29. The S.L.O. then proceeded to allow deduction for development, etc. and. therefore, concluded that Rs. 5.95 per sq. ft. will be the correct rate of market value for compensation upon which the enhancements by the D.Js. have been noted above.
30. At this stage, a quick glance at the evidence produced by the parties, apart from the exemplars referred to above may be noted.
31. In F.A. No. 896 of 1991, L.A.R. No. 39 of 88 land owners Jagdish and others have examined only one witness, namely, Mawasi. He has claimed compensation @ 180 per sq. m. The Parishad examined one Sacchidan and Pandey to refute the claim of the land owners.
32. In F.A. No. 902 of 1991, L.A.R. No. 11 of 88 the land owners examined Sumera. He has said that his land is close to abndi but there is 110 factory. He wants compensation @ 180 per sq. m. on the ground that one Ram Das has been paid at that rate. In cross-examination, he has only said that the compensation awarded was low.
33. In F.A. No. 929 of 1990, L.A.R. No. 18 of 88 Ganga Prasad has been examined. He has orally said that in 1982 the market value was about Rs. 400 per sq. m. and some persons were prepared to purchase it @ Rs. 300 per sq. m. The compensation paid to him is less. He has denied that adequate compensation has been paid to him.
34. F.A. No. 418 of 1991, L.A.R. No. 214 of 87 three witnesses have been examined, namely, Subhash Chandra, Subodh Kumar and Ajay Gupta. On behalf of Parishad Shri D. M. Garg have been examined. Subhash Chandra has said that the land is close to the National highway and about 3 kms, away from urban area. He has said about some offers having been made to him. He hasdenied that proper compensation has been paid to him.
35. In F.A. No. 760 of 1991, L.A.R. Nos. 129, 128, 130, 166, 169, 170, 188, 189, 190, 191, 198, 200, 202, 203, 208, 209, all of 1987 and L.A.R. Nos. 271 and 272 both of 1988. Rajendra Kumar P.W.I, Dinesh Arya P.W. 2, have been examined while the Parishad examined Gulam Amin as D.W. 1. The District Judge has rejected the testimony of the two witnesses and has said that no other amount was payable to them except the compensation claimed which was enhanced by S.J, as already noted above.

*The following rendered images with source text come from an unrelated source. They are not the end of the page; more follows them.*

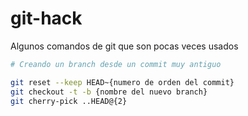 # git-hack
Algunos comandos de git que son pocas veces usados

```bash
# Creando un branch desde un commit muy antiguo

git reset --keep HEAD~{numero de orden del commit}
git checkout -t -b {nombre del nuevo branch}
git cherry-pick ..HEAD@{2}
```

36. F.A. No. 792 of 1991, L.A.R. No. 98 of 97 Santosh Kumar and Desh Raj have been examined. Both of whom have said that they have not seen any sale deed or circle rate. On the basis of some documents they have prayed for compensation at the circle rate. Relying upon it, the compensation amount was enhanced as already noted above.

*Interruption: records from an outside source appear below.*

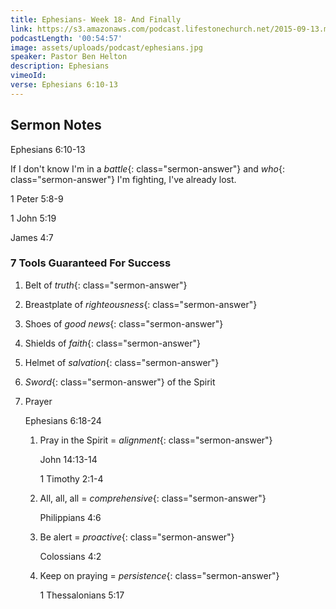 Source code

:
 ```yaml
---
title: Ephesians- Week 18- And Finally
link: https://s3.amazonaws.com/podcast.lifestonechurch.net/2015-09-13.mp3
podcastLength: '00:54:57'
image: assets/uploads/podcast/ephesians.jpg
speaker: Pastor Ben Helton
description: Ephesians
vimeoId:
verse: Ephesians 6:10-13
---
```


## Sermon Notes

Ephesians 6:10-13

If I don't know I'm in a *battle*{: class="sermon-answer"} and *who*{: class="sermon-answer"} I'm fighting, I've already lost.

1 Peter 5:8-9

1 John 5:19

James 4:7

### 7 Tools Guaranteed For Success

1. Belt of *truth*{: class="sermon-answer"}

1. Breastplate of *righteousness*{: class="sermon-answer"}

1. Shoes of *good news*{: class="sermon-answer"}

1. Shields of *faith*{: class="sermon-answer"}

1. Helmet of *salvation*{: class="sermon-answer"}

1. *Sword*{: class="sermon-answer"} of the Spirit

1. Prayer

   Ephesians 6:18-24

   1. Pray in the Spirit = *alignment*{: class="sermon-answer"}

      John 14:13-14

      1 Timothy 2:1-4

   1. All, all, all = *comprehensive*{: class="sermon-answer"}

      Philippians 4:6

   1. Be alert = *proactive*{: class="sermon-answer"}

      Colossians 4:2

   1. Keep on praying = *persistence*{: class="sermon-answer"}

      1 Thessalonians 5:17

37. In F.A. No. 848 of 1991, L.A.R. No. 240 of 88. O. P, Sharma and Ranjeet Sharma were examined. They have said about existence of some trees on the acquired land and appeared to be general power of attorney holder. They have denied suggestion that there is no tree on the area. Some oral offer of Rs. 250 per sq. yard has been adverted to. They have denied the suggestion that they are giving wrong statement.
38. In F.A. No, 890 of 1991. L.A.R. No. 134 of 88, Subhash Chandra. Subodh Kumar and Ajai Gupta have been examined, the reference about whose testimony has already been noted in connection with the earlier appeal.

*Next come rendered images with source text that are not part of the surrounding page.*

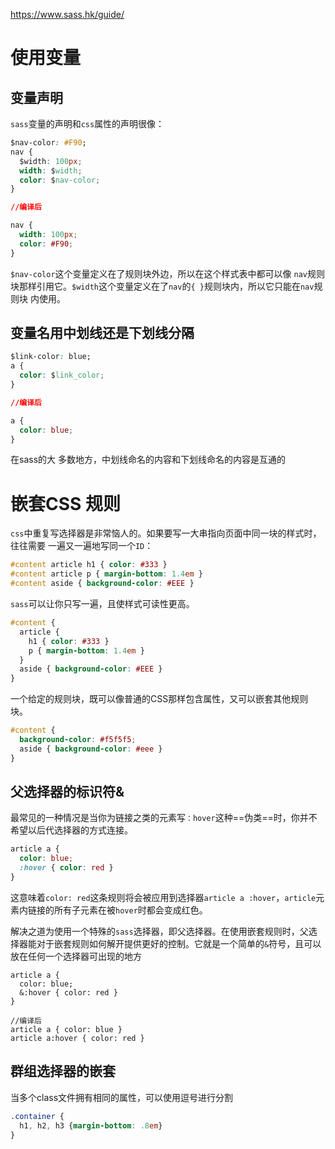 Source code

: https://www.sass.hk/guide/

# 使用变量

## 变量声明

`sass`变量的声明和`css`属性的声明很像：

```css
$nav-color: #F90;
nav {
  $width: 100px;
  width: $width;
  color: $nav-color;
}

//编译后

nav {
  width: 100px;
  color: #F90;
}
```

`$nav-color`这个变量定义在了规则块外边，所以在这个样式表中都可以像 `nav`规则块那样引用它。`$width`这个变量定义在了`nav`的`{ }`规则块内，所以它只能在`nav`规则块 内使用。

## 变量名用中划线还是下划线分隔

```css
$link-color: blue;
a {
  color: $link_color;
}

//编译后

a {
  color: blue;
}
```

在sass的大 多数地方，中划线命名的内容和下划线命名的内容是互通的



# 嵌套CSS 规则

`css`中重复写选择器是非常恼人的。如果要写一大串指向页面中同一块的样式时，往往需要 一遍又一遍地写同一个`ID`：

```css
#content article h1 { color: #333 }
#content article p { margin-bottom: 1.4em }
#content aside { background-color: #EEE }
```

`sass`可以让你只写一遍，且使样式可读性更高。

```css
#content {
  article {
    h1 { color: #333 }
    p { margin-bottom: 1.4em }
  }
  aside { background-color: #EEE }
}
```

一个给定的规则块，既可以像普通的CSS那样包含属性，又可以嵌套其他规则块。

```css
#content {
  background-color: #f5f5f5;
  aside { background-color: #eee }
}
```

## 父选择器的标识符&

最常见的一种情况是当你为链接之类的元素写`：hover`这种==伪类==时，你并不希望以后代选择器的方式连接。

```css
article a {
  color: blue;
  :hover { color: red }
}
```

这意味着`color: red`这条规则将会被应用到选择器`article a :hover`，`article`元素内链接的所有子元素在被`hover`时都会变成红色。

解决之道为使用一个特殊的`sass`选择器，即父选择器。在使用嵌套规则时，父选择器能对于嵌套规则如何解开提供更好的控制。它就是一个简单的`&`符号，且可以放在任何一个选择器可出现的地方

```
article a {
  color: blue;
  &:hover { color: red }
}

//编译后
article a { color: blue }
article a:hover { color: red }
```

## 群组选择器的嵌套

当多个class文件拥有相同的属性，可以使用逗号进行分割

```css
.container {
  h1, h2, h3 {margin-bottom: .8em}
}
```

39. In F.A. No. 891 of 1991. L.A.R. 33 of 88 no oral evidence was produced but only some documents were filed.
40. At this stage, it may be mentioned that some of the judgments of the D. J. have been influenced by two factors.
(1) The judgments in L.A.R. of other plots in this very acquisition proceeding.
(2) The circle rate allegedly prevailing at the time of acquisition.
41. It may be mentioned here that no reliance whatsoever can be placed on the documents thus brought before the concerned D.J. The reference orders are themselves subjudice and have become subject-matter of discussion in this bunch. It has already been noted above that circle rate which was applied by some of the D.Js, in L.A. Rs. giving rise to this bunch of appeals, but the fact remains that by subsequent notification State Government withdrew its notification where it has directed that circle rate may be made the basis of payment of compensation. In this view of the matter, the statement of D.M. Garg, D.W.2 examined on behalf of the Parishad showing papers to indicate market value @ Rs. 3.28 (Rs. three and paise twenty eight) per sq. ft. was rightly referred to by the D. J. concerned. However, no other oral evidence exists in this case.
42. In F.A. No. 892 of 1991, L.A.R. No. 224 of 87, the statement of Sudhir Gupta is available on record. He has referred to the exemplars and has said that the compensation awarded was insufficient. D.M. Garg was examined by the Parishad.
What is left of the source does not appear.